Already OTT, new characters raise the stakes in season 4 of The Boys
Corporate superheroes are in the crosshairs again in a new season of superhero show The Boys. Steve Newall looks at the new satirical elements fueling these new episodes.
When we last caught up with our sweary, splatter-happy mates in The Boys nearly two years ago, it was at the end of a typically OTT third season that had continued to milk its premise for the maximum superhero and societal satire possible. Last season saw America’s Cold War misadventures in Central America come home to roost in the form of rampaging fallen hero Soldier Boy—but lest you think The Boys was taking itself too seriously, this narrative also collided with legendary all-supe orgy Hero-gasm, cartoon hallucinations and more piss-taking of corporate superhero patriotism than you can shake a stick at.
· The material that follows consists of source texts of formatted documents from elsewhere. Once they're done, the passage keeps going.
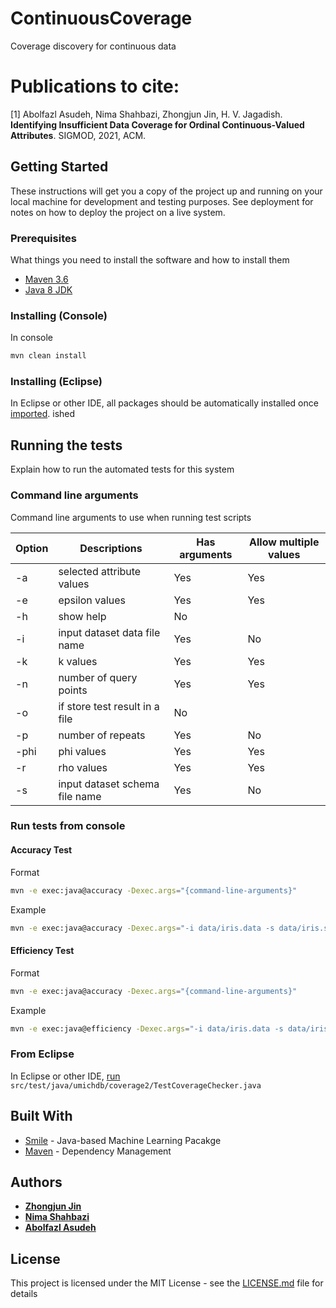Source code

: # ContinuousCoverage

Coverage discovery for continuous data

# Publications to cite:
[1] Abolfazl Asudeh, Nima Shahbazi, Zhongjun Jin, H. V. Jagadish. **Identifying Insufficient Data Coverage for Ordinal Continuous-Valued Attributes**. SIGMOD, 2021, ACM.

## Getting Started

These instructions will get you a copy of the project up and running on your local machine for development and testing purposes. See deployment for notes on how to deploy the project on a live system.

### Prerequisites

What things you need to install the software and how to install them

* [Maven 3.6](https://maven.apache.org/install.html)
* [Java 8 JDK](https://docs.oracle.com/javase/8/docs/technotes/guides/install/install_overview.html)


### Installing (Console)

In console
```bash
mvn clean install
```

### Installing (Eclipse)

In Eclipse or other IDE, all packages should be automatically installed once [imported](https://vaadin.com/learn/tutorials/import-maven-project-eclipse). ished


## Running the tests 

Explain how to run the automated tests for this system

### Command line arguments

Command line arguments to use when running test scripts

| Option | Descriptions                    | Has arguments | Allow multiple values |
|--------|--------------------------------|---------------|-----------------------|
| -a     | selected attribute values      | Yes           | Yes                   |
| -e     | epsilon values                 | Yes           | Yes                   |
| -h     | show help                      | No            |                       |
| -i     | input dataset data file name   | Yes           | No                    |
| -k     | k values                       | Yes           | Yes                   |
| -n     | number of query points              | Yes           | Yes                   |
| -o     | if store test result in a file | No            |                       |
| -p     | number of repeats              | Yes           | No                    |
| -phi   | phi values                     | Yes           | Yes                   |
| -r     | rho values                     | Yes           | Yes                   |
| -s     | input dataset schema file name | Yes           | No                    |


### Run tests from console

#### Accuracy Test

Format

```bash
mvn -e exec:java@accuracy -Dexec.args="{command-line-arguments}"
```

Example

```bash
mvn -e exec:java@accuracy -Dexec.args="-i data/iris.data -s data/iris.schema -a sepalLength sepalWidth petalLength -k 3 -r 0.05 0.1 0.15 -n 2000 -p 100 -e 0.1 0.2 -phi 0.1 0.2"
```

#### Efficiency Test

Format

```bash
mvn -e exec:java@accuracy -Dexec.args="{command-line-arguments}"
```

Example

```bash
mvn -e exec:java@efficiency -Dexec.args="-i data/iris.data -s data/iris.schema -a sepalLength sepalWidth -k 2 -r 0.05 0.1 0.15 -n 1000 2000 -p 100"
```

### From Eclipse

In Eclipse or other IDE, [run](https://help.eclipse.org/kepler/index.jsp?topic=%2Forg.eclipse.jdt.doc.user%2Ftasks%2Ftask-launching_java_program.htm) `src/test/java/umichdb/coverage2/TestCoverageChecker.java`



## Built With

* [Smile](https://haifengl.github.io/) - Java-based Machine Learning Pacakge
* [Maven](https://maven.apache.org/) - Dependency Management


## Authors

* **[Zhongjun Jin](https://github.com/markjin1990)**
* **[Nima Shahbazi](https://www.linkedin.com/in/neemashahbazi/)**
* **[Abolfazl Asudeh](https://github.com/asudeh)**

## License

This project is licensed under the MIT License - see the [LICENSE.md](LICENSE.md) file for details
It all culminated in the election of a new President and a secretly supe VP, who you’d think likely has designs on head-popping her way to the top job. The excesses of Homelander met an approving audience in the world of the show too, the increasingly polarised America of The Boys (mirroring real life, but as with everything else in the show dialled up past 11) giving him a fanbase even more rabid than MAGA could dream of.
The viewing audience of The Boys has grown accustomed to Homelander’s mask slipping, revealing the petty brute within, but it’s generally only been seen by an unlucky few in the show. This all changed in the season three finale after Homelander lasers a protestor to death. There’s a beat… then it was met with cheers of approval (and a chilling smile from his son).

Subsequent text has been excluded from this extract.